### Exercise objective
Pictures excluded, return the lines below from the first through the line holding "By default the".

### Provided information
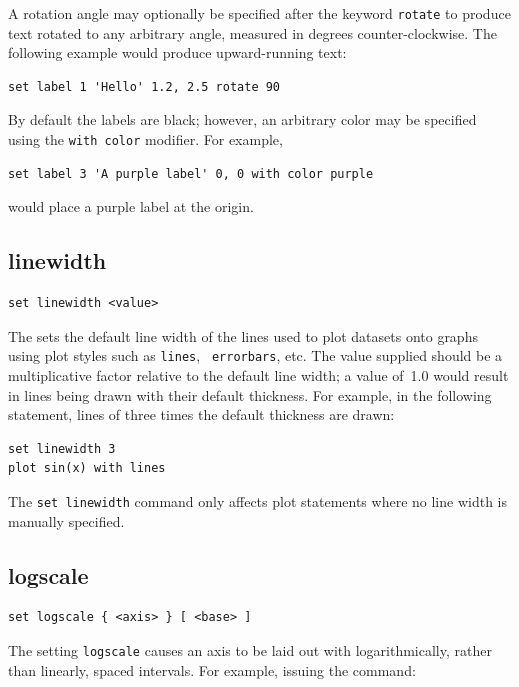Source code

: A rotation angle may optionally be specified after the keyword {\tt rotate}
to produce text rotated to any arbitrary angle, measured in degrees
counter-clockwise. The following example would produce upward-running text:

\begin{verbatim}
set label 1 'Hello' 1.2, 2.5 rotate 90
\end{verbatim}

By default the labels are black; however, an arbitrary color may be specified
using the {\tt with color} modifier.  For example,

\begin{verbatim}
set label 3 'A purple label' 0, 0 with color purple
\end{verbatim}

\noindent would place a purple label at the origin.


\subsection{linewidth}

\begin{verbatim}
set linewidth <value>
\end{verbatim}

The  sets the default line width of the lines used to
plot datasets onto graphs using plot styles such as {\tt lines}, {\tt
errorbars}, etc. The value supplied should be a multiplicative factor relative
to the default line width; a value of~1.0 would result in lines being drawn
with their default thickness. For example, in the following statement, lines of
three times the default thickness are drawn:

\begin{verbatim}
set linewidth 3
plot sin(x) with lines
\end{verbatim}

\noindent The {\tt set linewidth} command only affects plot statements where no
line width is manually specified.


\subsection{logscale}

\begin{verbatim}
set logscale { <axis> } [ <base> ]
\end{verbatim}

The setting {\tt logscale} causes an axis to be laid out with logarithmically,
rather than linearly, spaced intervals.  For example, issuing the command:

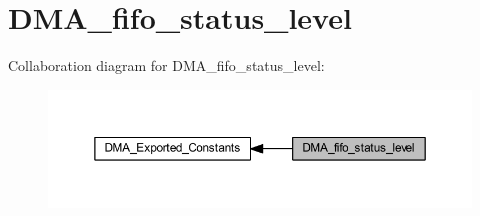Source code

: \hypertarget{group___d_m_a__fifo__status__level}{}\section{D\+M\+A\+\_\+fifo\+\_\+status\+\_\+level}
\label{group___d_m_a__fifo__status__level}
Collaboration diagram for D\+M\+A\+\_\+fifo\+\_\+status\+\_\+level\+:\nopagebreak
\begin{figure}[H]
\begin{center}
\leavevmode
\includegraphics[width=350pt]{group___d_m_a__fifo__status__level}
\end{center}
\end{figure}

### Output for this exercise
Source code

: A rotation angle may optionally be specified after the keyword {\tt rotate}
to produce text rotated to any arbitrary angle, measured in degrees
counter-clockwise. The following example would produce upward-running text:

\begin{verbatim}
set label 1 'Hello' 1.2, 2.5 rotate 90
\end{verbatim}

By default the labels are black; however, an arbitrary color may be specified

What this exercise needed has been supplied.